Supplied entries START

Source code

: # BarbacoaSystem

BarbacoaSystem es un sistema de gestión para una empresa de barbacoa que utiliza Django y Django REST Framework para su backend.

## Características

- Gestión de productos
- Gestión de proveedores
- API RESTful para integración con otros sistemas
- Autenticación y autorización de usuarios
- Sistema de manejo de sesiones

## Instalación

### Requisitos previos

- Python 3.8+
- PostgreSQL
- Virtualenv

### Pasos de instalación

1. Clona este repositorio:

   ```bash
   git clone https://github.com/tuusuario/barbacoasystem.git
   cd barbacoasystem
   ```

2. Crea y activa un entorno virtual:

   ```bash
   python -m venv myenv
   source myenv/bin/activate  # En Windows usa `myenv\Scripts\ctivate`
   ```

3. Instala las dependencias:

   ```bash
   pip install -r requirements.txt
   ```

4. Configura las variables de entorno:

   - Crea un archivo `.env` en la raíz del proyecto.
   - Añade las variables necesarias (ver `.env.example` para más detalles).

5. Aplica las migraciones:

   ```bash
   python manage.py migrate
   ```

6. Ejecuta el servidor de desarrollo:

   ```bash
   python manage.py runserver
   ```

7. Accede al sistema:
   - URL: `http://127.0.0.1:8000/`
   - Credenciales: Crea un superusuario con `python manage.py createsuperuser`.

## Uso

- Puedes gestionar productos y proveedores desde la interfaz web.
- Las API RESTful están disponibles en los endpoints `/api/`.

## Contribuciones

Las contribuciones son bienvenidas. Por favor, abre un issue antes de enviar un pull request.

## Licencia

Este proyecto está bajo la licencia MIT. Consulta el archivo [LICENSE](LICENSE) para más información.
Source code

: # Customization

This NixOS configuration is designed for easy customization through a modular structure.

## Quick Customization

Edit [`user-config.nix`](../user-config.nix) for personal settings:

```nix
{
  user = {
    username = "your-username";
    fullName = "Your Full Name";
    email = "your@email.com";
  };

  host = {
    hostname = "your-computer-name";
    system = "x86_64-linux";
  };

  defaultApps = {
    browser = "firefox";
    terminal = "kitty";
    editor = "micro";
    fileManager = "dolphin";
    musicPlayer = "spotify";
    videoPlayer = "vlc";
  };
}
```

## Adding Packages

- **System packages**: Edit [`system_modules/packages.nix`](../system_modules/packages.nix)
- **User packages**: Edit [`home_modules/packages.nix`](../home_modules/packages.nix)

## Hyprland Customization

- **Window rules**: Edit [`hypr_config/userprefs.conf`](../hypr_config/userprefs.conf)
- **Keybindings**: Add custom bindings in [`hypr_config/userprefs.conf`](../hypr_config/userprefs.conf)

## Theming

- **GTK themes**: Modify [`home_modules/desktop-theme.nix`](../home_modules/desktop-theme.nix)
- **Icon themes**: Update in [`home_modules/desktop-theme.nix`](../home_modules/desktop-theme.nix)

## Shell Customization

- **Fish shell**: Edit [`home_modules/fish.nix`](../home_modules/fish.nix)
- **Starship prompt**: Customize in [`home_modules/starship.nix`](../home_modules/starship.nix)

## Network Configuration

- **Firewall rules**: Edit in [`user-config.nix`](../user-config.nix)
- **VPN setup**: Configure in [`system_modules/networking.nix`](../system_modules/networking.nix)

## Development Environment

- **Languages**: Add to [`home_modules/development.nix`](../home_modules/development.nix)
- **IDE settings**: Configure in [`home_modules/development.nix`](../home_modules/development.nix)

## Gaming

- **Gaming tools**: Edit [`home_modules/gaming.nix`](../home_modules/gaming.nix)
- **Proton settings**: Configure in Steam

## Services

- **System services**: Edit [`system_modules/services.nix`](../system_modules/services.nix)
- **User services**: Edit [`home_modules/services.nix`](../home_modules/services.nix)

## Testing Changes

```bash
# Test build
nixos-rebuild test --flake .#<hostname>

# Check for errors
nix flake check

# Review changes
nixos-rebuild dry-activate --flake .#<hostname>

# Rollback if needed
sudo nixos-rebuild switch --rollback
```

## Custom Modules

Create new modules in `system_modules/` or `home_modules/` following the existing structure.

Supplied entries END

Scan the data for the string "RESTful" and copy each line in which it occurs.

Finished task:
- API RESTful para integración con otros sistemas
- Las API RESTful están disponibles en los endpoints `/api/`.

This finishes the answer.